Copy out all lines in the data below containing the string "mathscr".

**** DATA PROVIDED

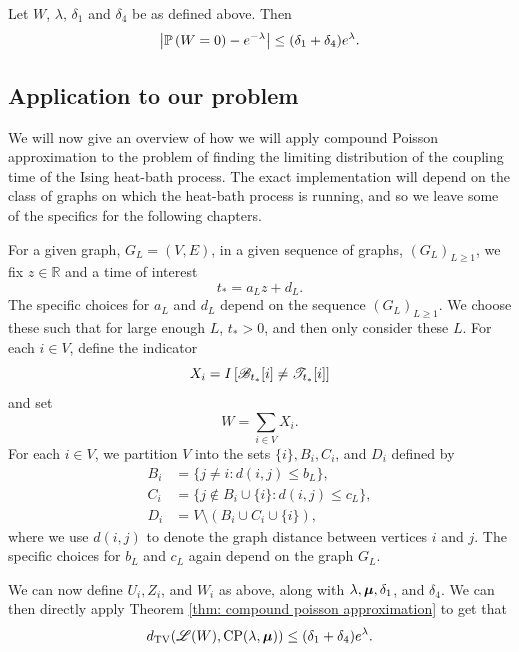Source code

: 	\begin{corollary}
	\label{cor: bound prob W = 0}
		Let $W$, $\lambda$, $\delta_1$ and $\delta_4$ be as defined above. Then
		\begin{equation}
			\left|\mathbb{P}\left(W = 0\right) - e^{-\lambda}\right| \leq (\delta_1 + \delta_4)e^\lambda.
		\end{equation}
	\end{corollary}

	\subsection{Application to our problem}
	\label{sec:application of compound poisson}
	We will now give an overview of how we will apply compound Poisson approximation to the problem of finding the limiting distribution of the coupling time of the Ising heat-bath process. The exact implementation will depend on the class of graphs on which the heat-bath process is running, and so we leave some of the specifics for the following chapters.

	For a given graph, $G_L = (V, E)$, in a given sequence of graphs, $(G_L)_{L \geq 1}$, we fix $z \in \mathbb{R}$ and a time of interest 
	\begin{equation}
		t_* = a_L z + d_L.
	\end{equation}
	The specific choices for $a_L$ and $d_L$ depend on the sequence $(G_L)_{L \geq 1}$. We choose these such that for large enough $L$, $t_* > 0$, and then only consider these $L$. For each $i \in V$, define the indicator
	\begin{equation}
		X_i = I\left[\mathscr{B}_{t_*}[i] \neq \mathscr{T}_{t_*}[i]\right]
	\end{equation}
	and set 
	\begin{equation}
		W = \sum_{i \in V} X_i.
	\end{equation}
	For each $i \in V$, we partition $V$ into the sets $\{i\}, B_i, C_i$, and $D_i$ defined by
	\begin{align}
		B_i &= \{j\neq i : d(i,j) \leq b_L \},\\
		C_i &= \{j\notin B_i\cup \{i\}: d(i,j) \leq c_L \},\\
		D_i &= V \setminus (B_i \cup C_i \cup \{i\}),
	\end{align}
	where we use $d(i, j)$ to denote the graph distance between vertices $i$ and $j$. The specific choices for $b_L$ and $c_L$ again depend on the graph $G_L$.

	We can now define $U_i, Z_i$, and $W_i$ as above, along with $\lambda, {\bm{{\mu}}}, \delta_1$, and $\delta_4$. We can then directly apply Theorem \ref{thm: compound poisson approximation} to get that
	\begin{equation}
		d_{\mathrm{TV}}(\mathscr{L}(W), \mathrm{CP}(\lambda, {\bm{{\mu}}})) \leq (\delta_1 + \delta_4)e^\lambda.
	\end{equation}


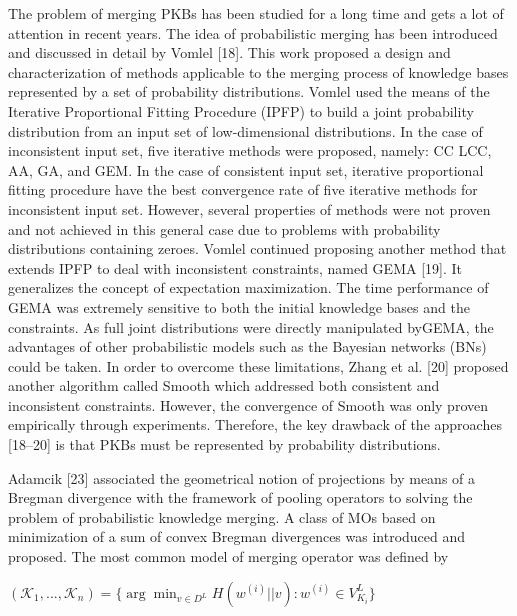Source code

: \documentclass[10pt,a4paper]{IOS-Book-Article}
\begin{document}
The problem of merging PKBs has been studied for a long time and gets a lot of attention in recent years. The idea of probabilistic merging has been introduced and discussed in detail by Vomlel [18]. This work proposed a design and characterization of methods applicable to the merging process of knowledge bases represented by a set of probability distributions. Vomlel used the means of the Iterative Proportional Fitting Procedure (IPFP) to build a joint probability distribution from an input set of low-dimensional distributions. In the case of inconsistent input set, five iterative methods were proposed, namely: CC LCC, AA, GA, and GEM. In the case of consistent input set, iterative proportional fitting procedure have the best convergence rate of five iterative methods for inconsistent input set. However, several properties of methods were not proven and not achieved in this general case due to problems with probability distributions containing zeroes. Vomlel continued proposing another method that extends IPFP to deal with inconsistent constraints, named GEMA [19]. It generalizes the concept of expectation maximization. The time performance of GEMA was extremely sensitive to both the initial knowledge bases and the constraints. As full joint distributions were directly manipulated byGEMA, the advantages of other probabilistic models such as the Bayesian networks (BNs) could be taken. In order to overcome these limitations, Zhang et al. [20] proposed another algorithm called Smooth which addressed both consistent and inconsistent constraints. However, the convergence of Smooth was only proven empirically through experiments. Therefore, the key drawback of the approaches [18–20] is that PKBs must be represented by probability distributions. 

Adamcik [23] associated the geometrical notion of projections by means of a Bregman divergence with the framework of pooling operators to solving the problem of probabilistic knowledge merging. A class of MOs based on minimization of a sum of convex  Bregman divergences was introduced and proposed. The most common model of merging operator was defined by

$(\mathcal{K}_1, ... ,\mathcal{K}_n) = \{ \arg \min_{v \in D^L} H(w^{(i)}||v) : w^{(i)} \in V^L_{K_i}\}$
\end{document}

********

■ WRITTEN REPLY:
		X_i = I\left[\mathscr{B}_{t_*}[i] \neq \mathscr{T}_{t_*}[i]\right]
		d_{\mathrm{TV}}(\mathscr{L}(W), \mathrm{CP}(\lambda, {\bm{{\mu}}})) \leq (\delta_1 + \delta_4)e^\lambda.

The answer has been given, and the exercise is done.